L’annulation de vols, même pour «menace terroriste», reste exceptionnelle. Les enquêteurs s’étaient donc forgés l’intime conviction que la destination se révélait à très hauts risques. Et que les informations dont ils disposaient valaient notamment le renforcement des mesures de sécurité sur l’ensemble du territoire national, comme on l’a vu dimanche avec l’annonce du passage à un niveau de vigilance supérieur.

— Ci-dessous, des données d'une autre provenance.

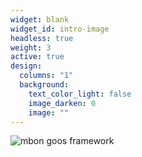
 ```yaml
---
widget: blank
widget_id: intro-image
headless: true
weight: 3
active: true
design:
  columns: "1"
  background:
    text_color_light: false
    image_darken: 0
    image: ""
---
```

![mbon goos framework](/media_content/home/intro-image_mbon_goos_framework.png)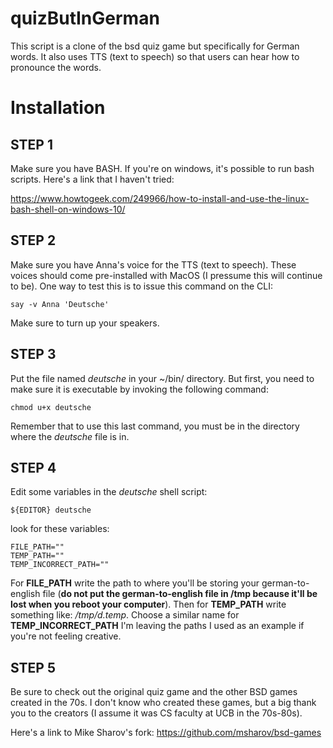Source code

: # quizButInGerman
This script is a clone of the bsd quiz game but specifically for German words. It also uses TTS (text to speech) so that users can hear how to pronounce the words.

# Installation

## STEP 1
Make sure you have BASH. If you're on windows, it's possible to run bash scripts. Here's a link that I haven't tried:

https://www.howtogeek.com/249966/how-to-install-and-use-the-linux-bash-shell-on-windows-10/

## STEP 2
Make sure you have Anna's voice for the TTS (text to speech). These voices should come pre-installed with MacOS (I pressume this will continue to be). One way to test this is to issue this command on the CLI: 

```
say -v Anna 'Deutsche'
```

Make sure to turn up your speakers. 

## STEP 3
Put the file named *deutsche* in your ~/bin/ directory. But first, you need to make sure it is executable by invoking the following command:

```
chmod u+x deutsche
```

Remember that to use this last command, you must be in the directory where the *deutsche* file is in.

## STEP 4

Edit some variables in the *deutsche* shell script:

```
${EDITOR} deutsche
```

look for these variables:

```
FILE_PATH=""
TEMP_PATH=""
TEMP_INCORRECT_PATH=""
```

For **FILE_PATH** write the path to where you'll be storing your german-to-english file (**do not put the german-to-english file in /tmp because it'll be lost when you reboot your computer**). Then for **TEMP_PATH** write something like: */tmp/d.temp*. Choose a similar name for **TEMP_INCORRECT_PATH** I'm leaving the paths I used as an example if you're not feeling creative.

## STEP 5
Be sure to check out the original quiz game and the other BSD games created in the 70s. I don't know who created these games, but a big thank you to the creators (I assume it was CS faculty at UCB in the 70s-80s). 

Here's a link to Mike Sharov's fork:
https://github.com/msharov/bsd-games
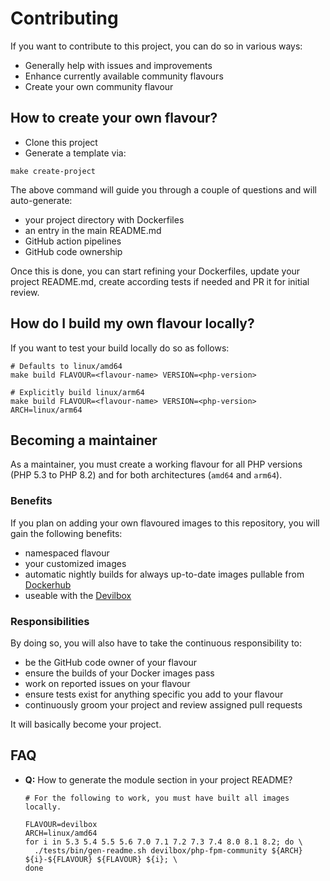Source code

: # Contributing

If you want to contribute to this project, you can do so in various ways:

* Generally help with issues and improvements
* Enhance currently available community flavours
* Create your own community flavour



## How to create your own flavour?

* Clone this project
* Generate a template via:
```shell
make create-project
```

The above command will guide you through a couple of questions and will auto-generate:

* your project directory with Dockerfiles
* an entry in the main README.md
* GitHub action pipelines
* GitHub code ownership

Once this is done, you can start refining your Dockerfiles, update your project README.md, create according tests if needed and PR it for initial review.


## How do I build my own flavour locally?

If you want to test your build locally do so as follows:
```
# Defaults to linux/amd64
make build FLAVOUR=<flavour-name> VERSION=<php-version>

# Explicitly build linux/arm64
make build FLAVOUR=<flavour-name> VERSION=<php-version> ARCH=linux/arm64
```


## Becoming a maintainer

As a maintainer, you must create a working flavour for all PHP versions (PHP 5.3 to PHP 8.2) and for both architectures (`amd64` and `arm64`).

### Benefits

If you plan on adding your own flavoured images to this repository, you will gain the following benefits:

* namespaced flavour
* your customized images
* automatic nightly builds for always up-to-date images pullable from [Dockerhub](https://hub.docker.com/r/devilbox/php-fpm-community)
* useable with the [Devilbox](https://github.com/cytopia/devilbox)

### Responsibilities

By doing so, you will also have to take the continuous responsibility to:

* be the GitHub code owner of your flavour
* ensure the builds of your Docker images pass
* work on reported issues on your flavour
* ensure tests exist for anything specific you add to your flavour
* continuously groom your project and review assigned pull requests

It will basically become your project.



## FAQ

* **Q:** How to generate the module section in your project README?
    ```shell
    # For the following to work, you must have built all images locally.

    FLAVOUR=devilbox
    ARCH=linux/amd64
    for i in 5.3 5.4 5.5 5.6 7.0 7.1 7.2 7.3 7.4 8.0 8.1 8.2; do \
      ./tests/bin/gen-readme.sh devilbox/php-fpm-community ${ARCH} ${i}-${FLAVOUR} ${FLAVOUR} ${i}; \
    done
    ```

Selon les autorités américaines, une demi-douzaines de présumés terroristes proches d’Al Qaïda ou des Taliban aurait pu se mêler aux quelque 200 passagers et membres d’équipage du vol Air France 68, à destination de Los Angeles, sur la côte ouest des Etats-Unis. Parmi eux, s’était même glissé, toujours de sources américaines, un pilote entraîné, titulaire d’une licence professionnelle.

Sur la foi des enquêteurs, la presse américaine indique que des conversations émanant de suspects et annonçant l’imminence d’une attaque avaient été interceptées sur Internet. Parmi les indices décisifs, le vol 68 aurait été spécifiquement désigné lors de ces échanges. De plus, en consultant la liste des passagers du vol fournie par les autorités françaises, les Américains ont découvert des noms correspondant à des personnes liées aux Taliban et à Al Qaïda.

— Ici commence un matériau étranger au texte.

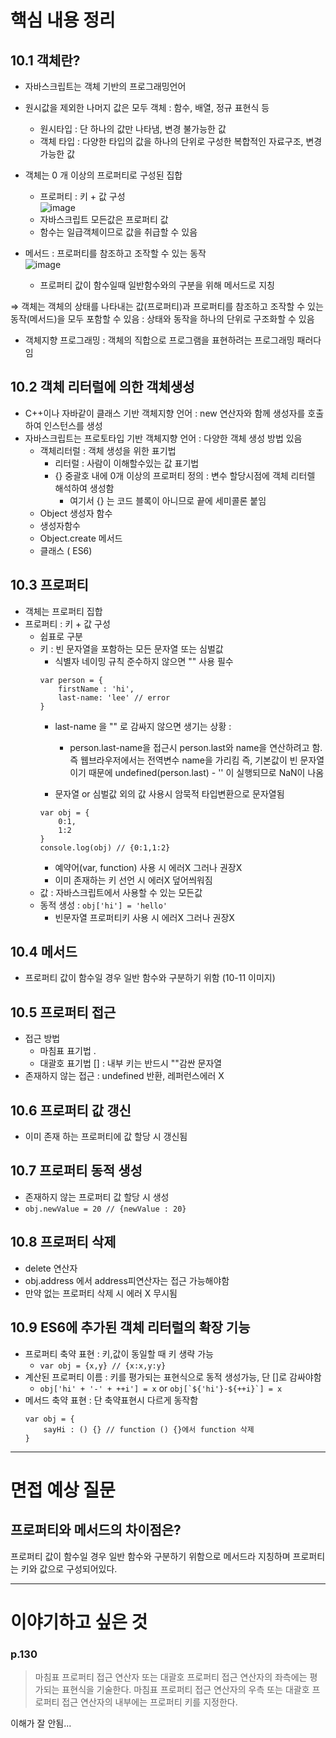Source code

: # 핵심 내용 정리

## 10.1 객체란?

- 자바스크립트는 객체 기반의 프로그래밍언어
- 원시값을 제외한 나머지 값은 모두 객체 : 함수, 배열, 정규 표현식 등
    - 원시타입 : 단 하나의 값만 나타냄, 변경 불가능한 값
    - 객체 타입 : 다양한 타입의 값을 하나의 단위로 구성한 복합적인 자료구조, 변경 가능한 값
- 객체는 0 개 이상의 프로퍼티로 구성된 집합
    - 프로퍼티 : 키 + 값 구성 </br>
    ![image](https://github.com/KingJiwon/js_deep_dive/assets/84695884/24b42d7e-248a-4ddf-8d09-bdd75457a72d)
    - 자바스크립트 모든값은 프로퍼티 값
    - 함수는 일급객체이므로 값을 취급할 수 있음
- 메서드 : 프로퍼티를 참조하고 조작할 수 있는 동작 </br>
    ![image](https://github.com/KingJiwon/js_deep_dive/assets/84695884/002d8929-2281-4c8b-8325-53ff94678a47)

    - 프로퍼티 값이 함수일때 일반함수와의 구분을 위해 메서드로 지칭

⇒ 객체는 객체의 상태를 나타내는 값(프로퍼티)과 프로퍼티를 참조하고 조작할 수 있는 동작(메서드)을 모두 포함할 수 있음 : 상태와 동작을 하나의 단위로 구조화할 수 있음

- 객체지향 프로그래밍 : 객체의 직합으로 프로그램을 표현하려는 프로그래밍 패러다임
## 10.2 객체 리터럴에 의한 객체생성

- C++이나 자바같이 클래스 기반  객체지향 언어 : new 연산자와 함께 생성자를 호출하여 인스턴스를 생성
- 자바스크립트는 프로토타입 기반 객체지향 언어 : 다양한 객체 생성 방법 있음
    - 객체리터럴 : 객체 생성을 위한 표기법
        - 리터럴 : 사람이 이해할수있는 값 표기법
        - {} 중괄호 내에 0개 이상의 프로퍼티 정의 : 변수 할당시점에 객체 리터렐 해석하여 생성함
            - 여기서 {} 는 코드 블록이 아니므로 끝에 세미콜론 붙임
    - Object 생성자 함수
    - 생성자함수
    - Object.create 메서드
    - 클래스 ( ES6)

## 10.3 프로퍼티
* 객체는 프로퍼티 집합
* 프로퍼티 : 키 + 값 구성
	* 쉽표로 구분
	* 키 : 빈 문자열을 포함하는 모든 문자열 또는 심벌값
		* 식별자 네이밍 규칙 준수하지 않으면 "" 사용 필수
		```
        var person = {
        	firstName : 'hi',
            last-name: 'lee' // error
        }
        ```
        * last-name 을 "" 로 감싸지 않으면 생기는 상황 :

        	* person.last-name을 접근시 person.last와 name을 연산하려고 함. 즉 웹브라우저에서는 전역변수 name을 가리킴 즉, 기본값이 빈 문자열이기 때문에 undefined(person.last) - '' 이 실행되므로 NaN이 나옴
        * 문자열 or 심벌값 외의 값 사용시 암묵적 타입변환으로 문자열됨
        ```
        var obj = {
        	0:1,
            1:2
        }
        console.log(obj) // {0:1,1:2}
        ```
        * 예약어(var, function) 사용 시 에러X 그러나 권장X
        * 이미 존재하는 키 선언 시 에러X 덮어씌워짐
    * 값 : 자바스크립트에서 사용할 수 있는 모든값
    * 동적 생성 : `obj['hi'] = 'hello'`
    	* 빈문자열 프로퍼티키 사용 시 에러X 그러나 권장X


## 10.4 메서드
* 프로퍼티 값이 함수일 경우 일반 함수와 구분하기 위함
(10-11 이미지)

## 10.5 프로퍼티 접근
* 접근 방법
	* 마침표 표기법 .
	* 대괄호 표기법 [] : 내부 키는 반드시 ""감싼 문자열
* 존재하지 않는 접근 : undefined 반환, 레퍼런스에러 X

## 10.6 프로퍼티 값 갱신
* 이미 존재 하는 프로퍼티에 값 할당 시 갱신됨

## 10.7 프로퍼티 동적 생성
* 존재하지 않는 프로퍼티 값 할당 시 생성
* `obj.newValue = 20 // {newValue : 20}`

## 10.8 프로퍼티 삭제
* delete 연산자
* obj.address 에서 address피연산자는 접근 가능해야함
* 만약 없는 프로퍼티 삭제 시 에러 X 무시됨

## 10.9 ES6에 추가된 객체 리터럴의 확장 기능
* 프로퍼티 축약 표현 : 키,값이 동일할 때 키 생략 가능
    * `var obj = {x,y} // {x:x,y:y}`
* 계산된 프로퍼티 이름 : 키를 평가되는 표현식으로 동적 생성가능, 단 []로 감싸야함
    * `obj['hi' + '-' + ++i'] = x` or ``obj[`${'hi'}-${++i}`] = x``
* 메서드 축약 표현 : 단 축약표현시 다르게 동작함
    ```
    var obj = {
    	sayHi : () {} // function () {}에서 function 삭제
    }
    ```

---

# 면접 예상 질문

## 프로퍼티와 메서드의 차이점은?
프로퍼티 값이 함수일 경우 일반 함수와 구분하기 위함으로 메서드라 지칭하며 프로퍼티는 키와 값으로 구성되어있다.

---

# 이야기하고 싶은 것

### p.130

> 마침표 프로퍼티 접근 연산자 또는 대괄호 프로퍼티 접근 연산자의 좌측에는 평가되는 표현식을 기술한다. 마침표 프로퍼티 접근 연산자의 우측 또는 대괄호 프로퍼티 접근 연산자의 내부에는 프로퍼티 키를 지정한다.

이해가 잘 안됨... 

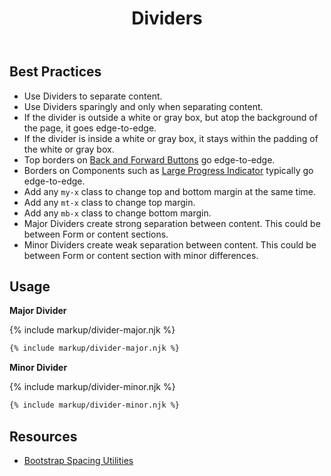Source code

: ﻿---
title: Dividers
summary: Dividers separate content into clear, meaningful groups.
tags: components, dividers
layout: guide
eleventyNavigation:
  key: Dividers
  parent: Components
  order: 160
  excerpt: Dividers separate content into clear, meaningful groups.
  img: /img/illustrations/illus-divider.svg
---
 
## Best Practices

- Use Dividers to separate content.
- Use Dividers sparingly and only when separating content.
- If the divider is outside a white or gray box, but atop the background of the page, it goes edge-to-edge.
- If the divider is inside a white or gray box, it stays within the padding of the white or gray box.
- Top borders on [Back and Forward Buttons](/components/back-and-forward-buttons/) go edge-to-edge.
- Borders on Components such as [Large Progress Indicator](/components/progress/) typically go edge-to-edge.
- Add any `my-x` class to change top and bottom margin at the same time.
- Add any `mt-x` class to change top margin.
- Add any `mb-x` class to change bottom margin.
- Major Dividers create strong separation between content. This could be between Form or content sections.
- Minor Dividers create weak separation between content. This could be between Form or content section with minor differences.

## Usage

**Major Divider**

{% include markup/divider-major.njk %}

``` html
{% include markup/divider-major.njk %}
```

**Minor Divider**

{% include markup/divider-minor.njk %}

``` html
{% include markup/divider-minor.njk %}
```

## Resources
* <a href="https://getbootstrap.com/docs/4.5/utilities/spacing/" target="_blank">Bootstrap Spacing Utilities</a>
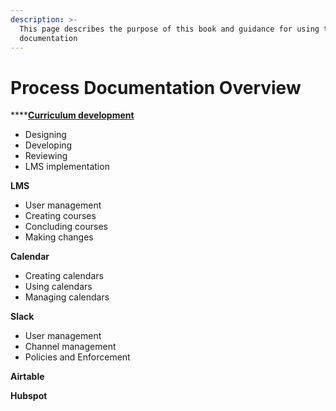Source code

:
 ```yaml
---
description: >-
  This page describes the purpose of this book and guidance for using this
  documentation
---
```


# Process Documentation Overview

\*\*\*\*[**Curriculum development**](curriculum-development/curriculum-development-process-overview.md)

* Designing
* Developing
* Reviewing
* LMS implementation

**LMS**

* User management
* Creating courses
* Concluding courses
* Making changes

**Calendar**

* Creating calendars
* Using calendars
* Managing calendars

**Slack**

* User management
* Channel management
* Policies and Enforcement

**Airtable**

**Hubspot**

«Aucun élément ne justifie l’ouverture d’une enquête judiciaire»

Transmis à Paris, ces renseignements «indépendants, vérifiés, recoupés» ont abouti à l’annulation du vol, mais également des autres vols à destination de Los Angeles en raison d’informations initiales prévoyant une attaque effectuée par plusieurs avions. Dans le contexte des mauvaises relations qu’entretiennent actuellement Paris et Washington, ces informations ne pouvaient qu’être prises très au sérieux par les responsables français, dont le pays est de longue date une cible pour le terrorisme international, et où les intérêts américains ont déjà été menacés. En conséquence, Paris maintient un haut niveau d’alerte face à la menace et n’oublie pas c’est de l’aéroport Charles de Gaulle que ses policiers ont laissé embarquer le terroriste Richard Reid à bord d’un vol American Airlines, les chaussures pleines d’explosif, à destination de Miami, le 22 décembre 2001. Il échoua, mais de peu.

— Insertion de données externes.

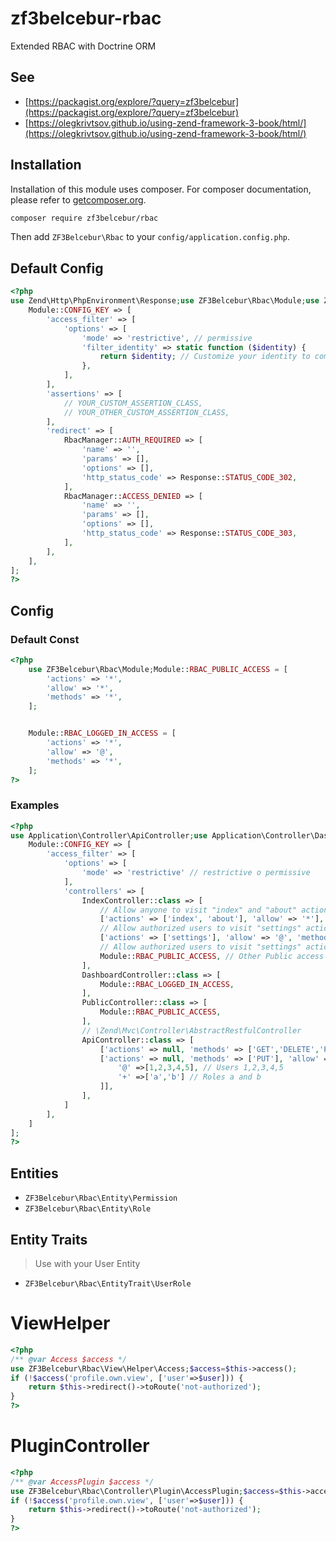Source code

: # zf3belcebur-rbac
Extended RBAC with Doctrine ORM

## See
- [https://packagist.org/explore/?query=zf3belcebur](https://packagist.org/explore/?query=zf3belcebur)
- [https://olegkrivtsov.github.io/using-zend-framework-3-book/html/](https://olegkrivtsov.github.io/using-zend-framework-3-book/html/)

## Installation

Installation of this module uses composer. For composer documentation, please refer to
[getcomposer.org](http://getcomposer.org/).

```sh
composer require zf3belcebur/rbac
```

Then add `ZF3Belcebur\Rbac` to your `config/application.config.php`.

## Default Config

```php
<?php
use Zend\Http\PhpEnvironment\Response;use ZF3Belcebur\Rbac\Module;use ZF3Belcebur\Rbac\Resource\RbacManager;return [
    Module::CONFIG_KEY => [
        'access_filter' => [
            'options' => [
                'mode' => 'restrictive', // permissive
                'filter_identity' => static function ($identity) {
                    return $identity; // Customize your identity to compare with config
                },
            ],
        ],
        'assertions' => [
            // YOUR_CUSTOM_ASSERTION_CLASS,
            // YOUR_OTHER_CUSTOM_ASSERTION_CLASS,
        ],
        'redirect' => [
            RbacManager::AUTH_REQUIRED => [
                'name' => '',
                'params' => [],
                'options' => [],
                'http_status_code' => Response::STATUS_CODE_302,
            ],
            RbacManager::ACCESS_DENIED => [
                'name' => '',
                'params' => [],
                'options' => [],
                'http_status_code' => Response::STATUS_CODE_303,
            ],
        ],
    ],
];
?>
```

## Config


### Default Const



```php
<?php
    use ZF3Belcebur\Rbac\Module;Module::RBAC_PUBLIC_ACCESS = [
        'actions' => '*',
        'allow' => '*',
        'methods' => '*',
    ];


    Module::RBAC_LOGGED_IN_ACCESS = [
        'actions' => '*',
        'allow' => '@',
        'methods' => '*',
    ];
?>
```

### Examples
```php
<?php
use Application\Controller\ApiController;use Application\Controller\DashboardController;use Application\Controller\IndexController;use Application\Controller\PublicController;use ZF3Belcebur\Rbac\Module;return [
    Module::CONFIG_KEY => [
        'access_filter' => [
            'options' => [
                'mode' => 'restrictive' // restrictive o permissive
            ],
            'controllers' => [
                IndexController::class => [
                    // Allow anyone to visit "index" and "about" actions
                    ['actions' => ['index', 'about'], 'allow' => '*'], // ONLY GET method
                    // Allow authorized users to visit "settings" action
                    ['actions' => ['settings'], 'allow' => '@', 'methods'=>'*'], // All methods
                    // Allow authorized users to visit "settings" action
                    Module::RBAC_PUBLIC_ACCESS, // Other Public access
                ],
                DashboardController::class => [
                    Module::RBAC_LOGGED_IN_ACCESS,
                ],
                PublicController::class => [
                    Module::RBAC_PUBLIC_ACCESS,
                ],
                // \Zend\Mvc\Controller\AbstractRestfulController
                ApiController::class => [  
                    ['actions' => null, 'methods' => ['GET','DELETE','POST'], 'allow' => '@'],
                    ['actions' => null, 'methods' => ['PUT'], 'allow' => [
                        '@' =>[1,2,3,4,5], // Users 1,2,3,4,5 
                        '+' =>['a','b'] // Roles a and b 
                    ]],
                ],
            ]
        ],
    ]
];
?>
```

## Entities

- `ZF3Belcebur\Rbac\Entity\Permission`
- `ZF3Belcebur\Rbac\Entity\Role`

## Entity Traits
> Use with your User Entity
- `ZF3Belcebur\Rbac\EntityTrait\UserRole` 


# ViewHelper

```php
<?php 
/** @var Access $access */
use ZF3Belcebur\Rbac\View\Helper\Access;$access=$this->access();
if (!$access('profile.own.view', ['user'=>$user])) {
    return $this->redirect()->toRoute('not-authorized');
}
?>  
```


# PluginController

```php
<?php 
/** @var AccessPlugin $access */
use ZF3Belcebur\Rbac\Controller\Plugin\AccessPlugin;$access=$this->access();
if (!$access('profile.own.view', ['user'=>$user])) {
    return $this->redirect()->toRoute('not-authorized');
}  
?>
```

Pourtant, il semble que cette affaire pourrait bien en rester là et ne pas dépasser le stade de l’alerte. Les services spécialisés français se sont immédiatement mis au travail et les premiers résultats commencent à tomber : «le procureur de la République de Paris (…) a décidé de ne pas ouvrir d’enquête, faute d’éléments justifiant l’ouverture d’une enquête judiciaire». Selon le parquet de Paris, une seule indication de nom de passager suspect a été fournie. Le suspect, effectivement titulaire d’une licence de pilote, ne figurait d’ailleurs sur aucune liste de passagers et l’enquête a montré que ce Tunisien, inconnu des services antiterroristes, est toujours dans son pays. La Direction de la surveillance du territoire a été requise et toutes ses vérifications se sont révélées négatives.

L’annulation des vols français a constitué la partie la plus spectaculaire des mesures prises sous l’impulsion des autorités américaines. Outre le relèvement aux Etats-Unis du niveau de vigilance national, passé de «jaune» (élevé) à «orange» (très élevé), un vol en provenance de Mexico a aussi été suspendu. Des restrictions ont également été décidées sur le trafic autour de Chicago, pour la troisième fois depuis le 11 septembre 2001. Et un incident isolé a également causé des retards sur certains vols au départ de New York-La Guardia où une brève évacuation du terminal de Delta Airlines a été décidée après le déclenchement d’un détecteur de métaux au passage d’une voyageuse, dont la trace a été perdue.